Gradient Methods with Online Scaling
This work addresses optimization efficiency for machine learning practitioners by providing provable acceleration with online scaling, though it is incremental relative to existing preconditioning methods.
The paper tackles accelerating gradient-based methods by learning to scale gradients online, achieving an O(κ* log(1/ε)) complexity for smooth strongly convex optimization, improving on previous O(√n κ* log(1/ε)) results, and proving superlinear convergence on convex quadratics.
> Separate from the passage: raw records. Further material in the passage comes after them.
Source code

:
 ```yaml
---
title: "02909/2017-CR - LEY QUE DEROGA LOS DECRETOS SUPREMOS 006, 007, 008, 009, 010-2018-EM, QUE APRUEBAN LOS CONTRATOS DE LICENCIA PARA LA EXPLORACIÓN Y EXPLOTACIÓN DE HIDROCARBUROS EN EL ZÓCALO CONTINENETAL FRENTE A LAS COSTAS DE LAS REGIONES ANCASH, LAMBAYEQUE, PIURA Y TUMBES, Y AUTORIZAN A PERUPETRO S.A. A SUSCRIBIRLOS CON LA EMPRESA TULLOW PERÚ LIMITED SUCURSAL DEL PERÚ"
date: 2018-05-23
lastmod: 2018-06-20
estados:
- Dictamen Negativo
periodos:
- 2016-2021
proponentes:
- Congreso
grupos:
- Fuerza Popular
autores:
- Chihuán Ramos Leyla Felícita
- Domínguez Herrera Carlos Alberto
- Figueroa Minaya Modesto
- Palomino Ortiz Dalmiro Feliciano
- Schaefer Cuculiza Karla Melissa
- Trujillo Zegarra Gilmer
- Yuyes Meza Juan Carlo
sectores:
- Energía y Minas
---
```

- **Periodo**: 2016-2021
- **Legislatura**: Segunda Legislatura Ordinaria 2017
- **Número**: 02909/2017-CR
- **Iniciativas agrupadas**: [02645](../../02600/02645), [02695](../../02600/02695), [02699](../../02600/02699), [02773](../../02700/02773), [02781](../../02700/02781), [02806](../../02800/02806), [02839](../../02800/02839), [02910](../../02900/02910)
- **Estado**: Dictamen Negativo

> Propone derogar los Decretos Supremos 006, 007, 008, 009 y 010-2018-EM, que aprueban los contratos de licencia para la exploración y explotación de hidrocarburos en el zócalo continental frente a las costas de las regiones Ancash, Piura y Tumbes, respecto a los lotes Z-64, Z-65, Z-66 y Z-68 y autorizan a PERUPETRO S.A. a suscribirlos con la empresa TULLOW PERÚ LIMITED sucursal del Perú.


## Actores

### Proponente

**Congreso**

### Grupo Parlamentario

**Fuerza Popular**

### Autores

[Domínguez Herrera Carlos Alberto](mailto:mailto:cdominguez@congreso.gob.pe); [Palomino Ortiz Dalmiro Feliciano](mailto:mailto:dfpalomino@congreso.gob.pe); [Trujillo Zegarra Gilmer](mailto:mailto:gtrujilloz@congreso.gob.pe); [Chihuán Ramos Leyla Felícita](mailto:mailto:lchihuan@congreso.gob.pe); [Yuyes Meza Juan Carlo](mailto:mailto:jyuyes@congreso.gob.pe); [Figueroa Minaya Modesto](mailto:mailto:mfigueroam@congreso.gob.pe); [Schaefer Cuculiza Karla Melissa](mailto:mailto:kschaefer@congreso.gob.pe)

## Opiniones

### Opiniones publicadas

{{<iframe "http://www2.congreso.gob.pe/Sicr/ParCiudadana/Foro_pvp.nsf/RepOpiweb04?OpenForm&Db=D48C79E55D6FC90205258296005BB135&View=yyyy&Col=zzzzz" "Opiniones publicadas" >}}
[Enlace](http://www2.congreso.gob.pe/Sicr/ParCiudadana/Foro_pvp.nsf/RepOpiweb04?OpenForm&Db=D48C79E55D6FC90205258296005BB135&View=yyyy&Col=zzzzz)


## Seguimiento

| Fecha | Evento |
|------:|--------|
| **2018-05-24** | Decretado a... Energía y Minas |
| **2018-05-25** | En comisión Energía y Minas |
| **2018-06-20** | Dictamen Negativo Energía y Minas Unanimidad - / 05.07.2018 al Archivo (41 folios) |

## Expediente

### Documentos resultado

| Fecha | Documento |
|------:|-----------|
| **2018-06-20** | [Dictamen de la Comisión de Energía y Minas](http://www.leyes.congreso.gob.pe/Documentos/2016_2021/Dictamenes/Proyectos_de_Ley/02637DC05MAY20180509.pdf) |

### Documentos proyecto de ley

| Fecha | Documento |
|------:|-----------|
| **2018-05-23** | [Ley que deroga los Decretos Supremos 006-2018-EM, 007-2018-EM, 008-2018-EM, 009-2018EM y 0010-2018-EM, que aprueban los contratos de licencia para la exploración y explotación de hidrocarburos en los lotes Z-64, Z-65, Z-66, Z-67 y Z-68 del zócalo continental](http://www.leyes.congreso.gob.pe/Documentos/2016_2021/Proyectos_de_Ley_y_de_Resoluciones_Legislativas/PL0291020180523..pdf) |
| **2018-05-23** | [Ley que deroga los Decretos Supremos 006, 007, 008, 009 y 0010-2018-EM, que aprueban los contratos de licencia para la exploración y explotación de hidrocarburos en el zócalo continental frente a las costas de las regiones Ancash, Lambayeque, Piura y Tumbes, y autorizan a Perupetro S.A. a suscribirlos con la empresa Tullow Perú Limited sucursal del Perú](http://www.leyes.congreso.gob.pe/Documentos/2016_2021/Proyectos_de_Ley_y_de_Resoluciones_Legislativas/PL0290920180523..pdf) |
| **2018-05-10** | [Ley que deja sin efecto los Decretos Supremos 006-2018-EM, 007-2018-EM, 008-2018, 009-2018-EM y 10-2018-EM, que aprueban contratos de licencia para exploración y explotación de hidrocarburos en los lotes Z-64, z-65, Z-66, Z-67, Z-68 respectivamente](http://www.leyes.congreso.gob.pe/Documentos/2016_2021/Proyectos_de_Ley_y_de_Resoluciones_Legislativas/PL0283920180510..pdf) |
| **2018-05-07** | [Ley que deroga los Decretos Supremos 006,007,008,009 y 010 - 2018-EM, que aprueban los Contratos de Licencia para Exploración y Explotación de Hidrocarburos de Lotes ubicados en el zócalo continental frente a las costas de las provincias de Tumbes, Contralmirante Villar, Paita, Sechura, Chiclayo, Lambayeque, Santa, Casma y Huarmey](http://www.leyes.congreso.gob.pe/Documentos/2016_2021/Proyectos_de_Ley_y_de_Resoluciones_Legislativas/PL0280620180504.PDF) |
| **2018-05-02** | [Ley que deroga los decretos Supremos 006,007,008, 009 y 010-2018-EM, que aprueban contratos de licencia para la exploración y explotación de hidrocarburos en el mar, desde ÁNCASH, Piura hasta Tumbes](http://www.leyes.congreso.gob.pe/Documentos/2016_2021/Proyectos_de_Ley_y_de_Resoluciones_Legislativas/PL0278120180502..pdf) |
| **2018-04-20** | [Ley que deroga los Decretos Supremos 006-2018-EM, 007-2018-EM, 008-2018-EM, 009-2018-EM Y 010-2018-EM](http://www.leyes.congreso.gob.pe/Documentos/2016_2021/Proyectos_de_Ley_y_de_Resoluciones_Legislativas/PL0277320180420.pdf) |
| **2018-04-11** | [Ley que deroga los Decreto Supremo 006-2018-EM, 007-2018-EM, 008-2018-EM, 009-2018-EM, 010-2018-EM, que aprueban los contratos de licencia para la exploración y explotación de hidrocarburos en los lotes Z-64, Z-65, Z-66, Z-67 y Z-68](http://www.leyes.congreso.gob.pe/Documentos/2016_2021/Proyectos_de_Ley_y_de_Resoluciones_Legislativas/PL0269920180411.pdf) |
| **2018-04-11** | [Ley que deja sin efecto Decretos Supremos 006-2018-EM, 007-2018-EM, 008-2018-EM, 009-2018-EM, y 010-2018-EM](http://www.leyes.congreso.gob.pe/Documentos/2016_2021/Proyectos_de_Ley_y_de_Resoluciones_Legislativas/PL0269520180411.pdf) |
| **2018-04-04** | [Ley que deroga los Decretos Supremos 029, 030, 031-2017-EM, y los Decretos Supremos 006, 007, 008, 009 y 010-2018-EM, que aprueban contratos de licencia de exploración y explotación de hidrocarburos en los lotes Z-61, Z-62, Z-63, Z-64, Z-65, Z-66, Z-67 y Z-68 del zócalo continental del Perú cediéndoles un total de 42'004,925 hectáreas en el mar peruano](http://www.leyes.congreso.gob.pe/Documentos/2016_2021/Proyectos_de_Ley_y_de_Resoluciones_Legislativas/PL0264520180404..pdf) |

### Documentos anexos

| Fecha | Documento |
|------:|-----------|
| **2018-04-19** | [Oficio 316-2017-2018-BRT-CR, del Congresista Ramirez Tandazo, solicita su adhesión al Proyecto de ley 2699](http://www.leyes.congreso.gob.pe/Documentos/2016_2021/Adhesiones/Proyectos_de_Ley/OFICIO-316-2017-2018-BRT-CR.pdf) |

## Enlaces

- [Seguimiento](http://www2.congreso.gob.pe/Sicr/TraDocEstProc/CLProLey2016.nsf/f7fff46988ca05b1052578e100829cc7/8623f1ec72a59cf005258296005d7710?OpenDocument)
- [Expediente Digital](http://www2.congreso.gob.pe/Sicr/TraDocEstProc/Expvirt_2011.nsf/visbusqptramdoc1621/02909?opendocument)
We introduce a framework to accelerate the convergence of gradient-based methods with online learning. The framework learns to scale the gradient at each iteration through an online learning algorithm and provably accelerates gradient-based methods asymptotically. In contrast with previous literature, where convergence is established based on worst-case analysis, our framework provides a strong convergence guarantee with respect to the optimal scaling matrix for the iteration trajectory. For smooth strongly convex optimization, our results provide an $O(κ^\star \log(1/\varepsilon)$) complexity result, where $κ^\star$ is the condition number achievable by the optimal preconditioner, improving on the previous $O(\sqrt{n}κ^\star \log(1/\varepsilon))$ result. In particular, a variant of our method achieves superlinear convergence on convex quadratics. For smooth convex optimization, we show for the first time that the widely-used hypergradient descent heuristic improves on the convergence of gradient descent.